A Macron le interesa la radicalización de los sectores más extremistas de los chalecos. Junto a las protestas de una gran mayoría de ciudadanos, existen grupos de guerrilla urbana, de extrema derecha o de extrema izquierda, responsables del incendio de coches, escaparates rotos y comercios saqueados. Junto a las movilizaciones mayoritarias, algunos grupúsculos de alborotadores han protagonizado declaraciones antisemitas, incendios en sedes gubernamentales o emboscadas a la policía. Eso era justo lo que el Primer Ministro, Édouard Philippe, estaba esperando para anunciar medidas contra los manifestantes violentos y, de paso, contra el derecho de manifestación y de huelga de todos los franceses. Los cambios legislativos que impulsará el Gobierno incluyen la creación de un fichero de personas peligrosas, fuertes sanciones para quienes asistan a manifestaciones no autorizadas y la persecución judicial de los que acudan a ellas encapuchados, independientemente de si cometen o no delitos con la máscara puesta.

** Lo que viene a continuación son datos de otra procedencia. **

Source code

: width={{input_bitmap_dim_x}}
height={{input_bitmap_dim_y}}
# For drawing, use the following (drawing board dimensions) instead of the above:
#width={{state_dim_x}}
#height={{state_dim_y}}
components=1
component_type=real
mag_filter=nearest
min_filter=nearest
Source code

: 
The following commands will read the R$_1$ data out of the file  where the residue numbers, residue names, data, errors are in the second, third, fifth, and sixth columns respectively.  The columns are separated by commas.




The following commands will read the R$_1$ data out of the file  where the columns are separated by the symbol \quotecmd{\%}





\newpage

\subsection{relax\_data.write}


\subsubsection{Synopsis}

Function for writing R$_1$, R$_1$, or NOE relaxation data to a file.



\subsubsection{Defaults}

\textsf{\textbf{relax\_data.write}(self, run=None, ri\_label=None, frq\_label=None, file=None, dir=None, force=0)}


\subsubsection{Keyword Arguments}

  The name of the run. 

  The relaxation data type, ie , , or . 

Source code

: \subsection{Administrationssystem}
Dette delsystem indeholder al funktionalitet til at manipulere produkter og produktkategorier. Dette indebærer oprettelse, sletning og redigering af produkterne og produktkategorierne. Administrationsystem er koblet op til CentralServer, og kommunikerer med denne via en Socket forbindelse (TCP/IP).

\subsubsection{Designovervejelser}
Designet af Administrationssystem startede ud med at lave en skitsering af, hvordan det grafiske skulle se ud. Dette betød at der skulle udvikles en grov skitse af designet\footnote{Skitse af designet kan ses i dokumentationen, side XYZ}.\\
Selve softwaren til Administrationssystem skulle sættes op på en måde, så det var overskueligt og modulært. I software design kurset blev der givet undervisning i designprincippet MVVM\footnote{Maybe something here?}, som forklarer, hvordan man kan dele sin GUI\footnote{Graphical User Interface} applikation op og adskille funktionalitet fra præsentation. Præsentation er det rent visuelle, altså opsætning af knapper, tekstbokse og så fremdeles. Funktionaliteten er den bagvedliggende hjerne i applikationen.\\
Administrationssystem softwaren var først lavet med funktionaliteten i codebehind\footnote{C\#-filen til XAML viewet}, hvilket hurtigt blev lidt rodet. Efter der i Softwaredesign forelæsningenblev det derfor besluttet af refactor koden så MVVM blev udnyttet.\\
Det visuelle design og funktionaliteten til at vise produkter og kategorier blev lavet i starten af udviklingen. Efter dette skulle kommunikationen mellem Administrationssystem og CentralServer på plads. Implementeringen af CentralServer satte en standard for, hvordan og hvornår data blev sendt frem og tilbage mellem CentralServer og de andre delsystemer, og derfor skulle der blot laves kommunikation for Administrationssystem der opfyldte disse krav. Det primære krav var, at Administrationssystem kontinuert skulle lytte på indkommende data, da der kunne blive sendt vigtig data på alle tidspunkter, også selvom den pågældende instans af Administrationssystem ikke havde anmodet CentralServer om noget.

El Gobierno ha encendido aún más los ánimos al detener en París a Éric Drouet, un camionero de 33 años que se ha convertido en una de las figuras más reconocidas de los chalecos amarillos. Su arresto, considerado como arbitrario por los chalecos y por gran parte de la oposición, ha avivado las ascuas de la ira.
A pesar de la deriva violenta, los chalecos amarillos siguen gozando de la simpatía de, al menos, el 55% de la sociedad francesa (según la última encuesta del periódico Le Figaro) y han recibido el respaldo de dos partidos opuestos entre sí: la izquierda combativa del movimiento Francia Insumisa, de Jean-Luc Melénchon, y la extrema derecha de Reagrupamiento Nacional, partido heredero del Frente Nacional de Marine Le Pen.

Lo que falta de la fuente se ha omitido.